Monday, April 21, 2008

Fed Power?!

"There's something strange about the Treasury Department's suggestions for the reform of banking regulation and about the cascade of commentary on it. From one end to the other, there's an assumption that the [Fed] has somehow lacked the information and authority it could have used to prevent the insanity that has engulfed the credit markets. ... Yet the investment banks that mattered, including Bear Stearns, (and Morgan Stanley, Merrill, Lehman and Goldman, not to mention the mortgage lender Countrywide), were all among the 20-odd primary dealers who help the Fed distribute Treasury bills in the weekly auctions that fund the federal government. ... Most commentators on the current credit crisis have argued that the banking regulators and supervisors played no role in its inception, because the bad mortgages were written and sold and packaged by unregulated mortgagge brokers and mortgage bankers.

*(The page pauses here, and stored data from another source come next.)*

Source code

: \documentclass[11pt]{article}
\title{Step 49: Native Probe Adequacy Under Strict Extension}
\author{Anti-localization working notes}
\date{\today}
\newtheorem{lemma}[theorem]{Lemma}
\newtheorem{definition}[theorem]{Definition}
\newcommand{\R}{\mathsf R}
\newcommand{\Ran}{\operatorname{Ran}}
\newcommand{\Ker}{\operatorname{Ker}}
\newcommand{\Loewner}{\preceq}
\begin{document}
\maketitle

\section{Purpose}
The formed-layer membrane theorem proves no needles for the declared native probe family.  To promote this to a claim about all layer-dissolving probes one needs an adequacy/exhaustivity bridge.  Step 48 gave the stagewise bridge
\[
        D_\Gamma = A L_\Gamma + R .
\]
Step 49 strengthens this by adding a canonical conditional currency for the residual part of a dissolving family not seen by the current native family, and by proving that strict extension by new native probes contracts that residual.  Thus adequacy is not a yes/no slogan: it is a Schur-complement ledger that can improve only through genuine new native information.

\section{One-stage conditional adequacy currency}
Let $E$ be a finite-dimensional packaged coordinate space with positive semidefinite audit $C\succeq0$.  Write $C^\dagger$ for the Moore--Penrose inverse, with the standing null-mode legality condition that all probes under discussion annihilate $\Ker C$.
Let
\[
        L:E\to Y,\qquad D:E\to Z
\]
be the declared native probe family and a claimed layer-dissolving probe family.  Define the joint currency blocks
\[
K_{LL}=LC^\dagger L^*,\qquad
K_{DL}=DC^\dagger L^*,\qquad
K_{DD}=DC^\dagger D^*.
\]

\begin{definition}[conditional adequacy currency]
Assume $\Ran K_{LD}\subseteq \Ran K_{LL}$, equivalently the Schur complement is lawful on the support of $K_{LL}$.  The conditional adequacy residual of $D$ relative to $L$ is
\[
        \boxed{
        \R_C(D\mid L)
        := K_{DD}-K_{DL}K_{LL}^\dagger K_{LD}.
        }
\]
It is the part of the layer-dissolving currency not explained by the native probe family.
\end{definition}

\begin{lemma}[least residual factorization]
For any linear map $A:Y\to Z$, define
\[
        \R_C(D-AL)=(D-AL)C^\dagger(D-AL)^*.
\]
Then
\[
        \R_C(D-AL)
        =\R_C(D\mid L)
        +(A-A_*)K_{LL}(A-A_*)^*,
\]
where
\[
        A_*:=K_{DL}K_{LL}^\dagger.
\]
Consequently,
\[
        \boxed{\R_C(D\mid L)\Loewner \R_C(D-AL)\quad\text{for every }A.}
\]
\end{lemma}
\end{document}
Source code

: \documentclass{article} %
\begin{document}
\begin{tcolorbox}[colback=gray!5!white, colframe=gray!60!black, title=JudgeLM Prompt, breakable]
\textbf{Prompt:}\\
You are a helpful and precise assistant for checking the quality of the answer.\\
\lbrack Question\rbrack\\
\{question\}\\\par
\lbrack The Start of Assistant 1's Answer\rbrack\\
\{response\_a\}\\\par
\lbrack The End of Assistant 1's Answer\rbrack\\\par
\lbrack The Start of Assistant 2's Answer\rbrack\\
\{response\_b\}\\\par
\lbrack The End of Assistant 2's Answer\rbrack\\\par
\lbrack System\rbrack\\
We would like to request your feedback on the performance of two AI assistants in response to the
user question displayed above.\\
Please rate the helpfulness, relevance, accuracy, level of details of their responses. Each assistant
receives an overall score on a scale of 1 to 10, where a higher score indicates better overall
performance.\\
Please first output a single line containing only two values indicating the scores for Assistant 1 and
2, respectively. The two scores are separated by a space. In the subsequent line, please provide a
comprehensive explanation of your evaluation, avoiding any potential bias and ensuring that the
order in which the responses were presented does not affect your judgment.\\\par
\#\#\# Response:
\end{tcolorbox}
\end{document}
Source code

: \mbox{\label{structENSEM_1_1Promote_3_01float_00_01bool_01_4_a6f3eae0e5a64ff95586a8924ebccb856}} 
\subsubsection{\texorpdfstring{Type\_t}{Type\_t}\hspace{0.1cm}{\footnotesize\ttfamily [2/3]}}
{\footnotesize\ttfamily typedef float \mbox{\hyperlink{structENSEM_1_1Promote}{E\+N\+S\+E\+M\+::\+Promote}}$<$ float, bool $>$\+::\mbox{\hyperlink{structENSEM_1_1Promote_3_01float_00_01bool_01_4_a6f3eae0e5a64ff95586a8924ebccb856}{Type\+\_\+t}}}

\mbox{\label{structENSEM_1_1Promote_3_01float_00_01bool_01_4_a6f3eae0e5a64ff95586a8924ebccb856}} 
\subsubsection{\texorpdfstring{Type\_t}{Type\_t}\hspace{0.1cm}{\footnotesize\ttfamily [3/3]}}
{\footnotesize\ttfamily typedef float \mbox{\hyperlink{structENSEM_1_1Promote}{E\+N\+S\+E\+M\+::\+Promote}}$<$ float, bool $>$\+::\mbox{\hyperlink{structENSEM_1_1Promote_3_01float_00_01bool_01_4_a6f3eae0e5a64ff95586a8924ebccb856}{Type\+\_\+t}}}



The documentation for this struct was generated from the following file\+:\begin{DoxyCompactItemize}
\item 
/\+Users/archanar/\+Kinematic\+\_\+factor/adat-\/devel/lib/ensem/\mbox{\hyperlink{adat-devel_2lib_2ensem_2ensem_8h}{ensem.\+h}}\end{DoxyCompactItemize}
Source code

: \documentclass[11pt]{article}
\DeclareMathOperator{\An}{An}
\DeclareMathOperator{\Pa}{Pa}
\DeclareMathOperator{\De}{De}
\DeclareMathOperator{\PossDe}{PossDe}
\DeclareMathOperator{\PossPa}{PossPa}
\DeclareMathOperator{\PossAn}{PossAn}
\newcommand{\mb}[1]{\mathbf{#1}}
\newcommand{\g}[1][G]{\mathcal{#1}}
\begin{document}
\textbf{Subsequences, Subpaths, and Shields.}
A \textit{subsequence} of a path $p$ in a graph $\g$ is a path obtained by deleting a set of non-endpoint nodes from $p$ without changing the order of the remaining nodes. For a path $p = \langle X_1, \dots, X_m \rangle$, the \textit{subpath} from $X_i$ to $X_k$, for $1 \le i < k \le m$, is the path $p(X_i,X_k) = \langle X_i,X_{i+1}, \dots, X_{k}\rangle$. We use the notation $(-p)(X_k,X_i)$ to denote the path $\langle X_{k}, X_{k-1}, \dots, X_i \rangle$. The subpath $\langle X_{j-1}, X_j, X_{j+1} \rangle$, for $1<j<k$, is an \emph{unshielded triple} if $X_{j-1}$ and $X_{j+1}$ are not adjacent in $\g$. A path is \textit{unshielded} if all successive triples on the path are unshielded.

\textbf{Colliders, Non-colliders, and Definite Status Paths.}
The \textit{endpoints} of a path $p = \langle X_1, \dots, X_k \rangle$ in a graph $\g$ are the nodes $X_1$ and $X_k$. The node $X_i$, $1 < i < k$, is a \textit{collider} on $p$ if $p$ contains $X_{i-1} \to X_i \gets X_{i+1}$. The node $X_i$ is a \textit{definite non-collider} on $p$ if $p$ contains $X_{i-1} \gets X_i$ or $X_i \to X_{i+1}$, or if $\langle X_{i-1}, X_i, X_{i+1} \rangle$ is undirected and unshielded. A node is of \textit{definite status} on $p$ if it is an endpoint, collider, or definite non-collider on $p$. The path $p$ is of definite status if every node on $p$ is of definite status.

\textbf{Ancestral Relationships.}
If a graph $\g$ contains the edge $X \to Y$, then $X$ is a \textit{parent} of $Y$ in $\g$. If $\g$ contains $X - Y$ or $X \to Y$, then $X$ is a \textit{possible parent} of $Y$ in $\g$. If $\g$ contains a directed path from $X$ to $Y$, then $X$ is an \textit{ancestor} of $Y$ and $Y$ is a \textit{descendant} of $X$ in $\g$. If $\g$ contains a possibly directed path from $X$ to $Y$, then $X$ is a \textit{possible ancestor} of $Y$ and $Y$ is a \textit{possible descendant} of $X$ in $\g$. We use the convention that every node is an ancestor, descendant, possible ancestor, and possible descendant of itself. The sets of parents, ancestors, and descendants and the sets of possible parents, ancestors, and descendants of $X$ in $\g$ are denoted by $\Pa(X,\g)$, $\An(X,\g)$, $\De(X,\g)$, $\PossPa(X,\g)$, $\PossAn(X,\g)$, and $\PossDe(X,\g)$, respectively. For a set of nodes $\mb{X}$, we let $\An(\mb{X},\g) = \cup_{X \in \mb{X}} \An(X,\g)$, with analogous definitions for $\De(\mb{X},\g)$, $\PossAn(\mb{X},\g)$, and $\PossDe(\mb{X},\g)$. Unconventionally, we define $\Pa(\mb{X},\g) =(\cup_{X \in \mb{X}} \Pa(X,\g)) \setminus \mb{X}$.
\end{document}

But all the bank-holding companies had subsidiaries that were active in the mortgage market, and virtually all the mortgages packaged for sale by private entities passed through some subsidiary of some bank-holding company or some bank-controlled investment vehicle at some time between the inking of the contract and its disappearance into a collateralized security. ... Of course, Fed examiners don't look at individual loans any more; they just ask banks whether they are living up to their own standards of due diligence, and if it's OK with the bank it's OK with the Fed. ... Like the stock market of the 1960s, this over-the-counter system has blown up, leaving behind gaseous waves of mistrust. ... We should note in passing that the big beneficiaries of the Fed's action on Bear Stearns were the sellers of credit derivatives insuring Bear's obligations. ... The truth is that the Fed had plenty of authority to take the steps that would have avoided today's dangers and its own embarrassments. The problem was that the Fed lacked the will to supervise", Martin Mayer (MM) at Barron's, 14 April 2008.

MM brought something to my attention I hadn't thought about before, i.e., current conditions in the derivative markets are like those of the put and call dealers in the 1960s before the advent of the CBOE and the existence of clearing houses. Crazy. I agree with MM, Bear's insurers were big beneficiaries of the Bear bailout.